▶ _PROBLEM DESCRIPTION_:
Your output should consist solely of the lines from the one with "## how do they send us barstool card?" through the end of the records, reproduced exactly, both ends included.

:: INFORMATION GIVEN ::

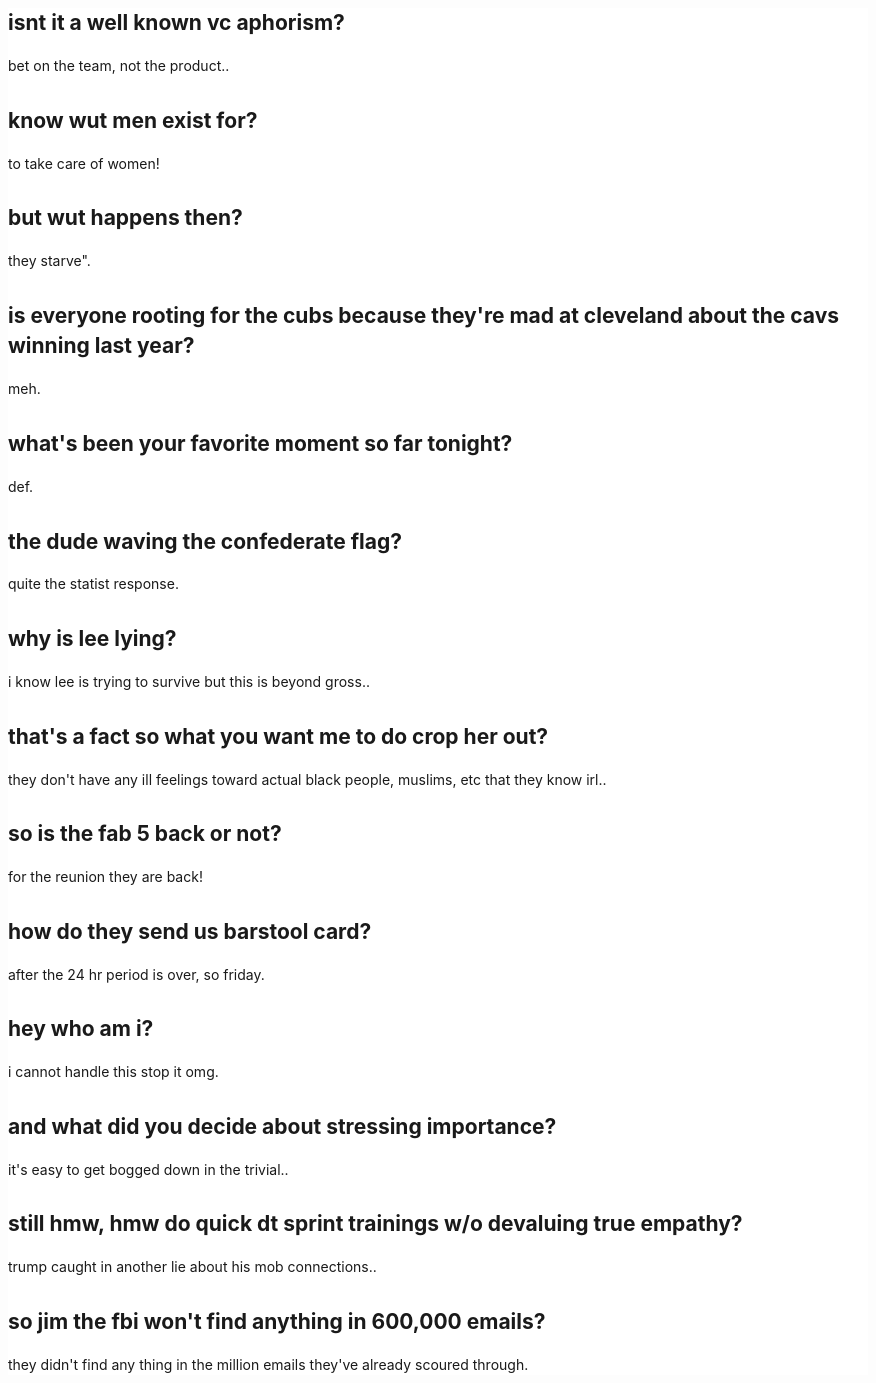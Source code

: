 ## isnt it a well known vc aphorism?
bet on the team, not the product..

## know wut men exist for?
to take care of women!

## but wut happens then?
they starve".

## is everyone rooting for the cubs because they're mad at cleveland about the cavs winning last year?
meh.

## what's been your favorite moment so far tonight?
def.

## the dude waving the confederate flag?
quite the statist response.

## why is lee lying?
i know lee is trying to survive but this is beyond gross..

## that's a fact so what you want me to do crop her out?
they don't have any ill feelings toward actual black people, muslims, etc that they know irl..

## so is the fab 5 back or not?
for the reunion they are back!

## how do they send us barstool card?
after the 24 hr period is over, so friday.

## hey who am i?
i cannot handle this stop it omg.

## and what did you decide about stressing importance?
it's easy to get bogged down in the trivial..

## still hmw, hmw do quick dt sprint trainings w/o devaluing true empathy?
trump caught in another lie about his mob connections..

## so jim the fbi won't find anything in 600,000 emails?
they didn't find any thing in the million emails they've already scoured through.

:::

▶ _TASK OUTPUT_:
## how do they send us barstool card?
after the 24 hr period is over, so friday.

## hey who am i?
i cannot handle this stop it omg.

## and what did you decide about stressing importance?
it's easy to get bogged down in the trivial..

## still hmw, hmw do quick dt sprint trainings w/o devaluing true empathy?
trump caught in another lie about his mob connections..

## so jim the fbi won't find anything in 600,000 emails?
they didn't find any thing in the million emails they've already scoured through.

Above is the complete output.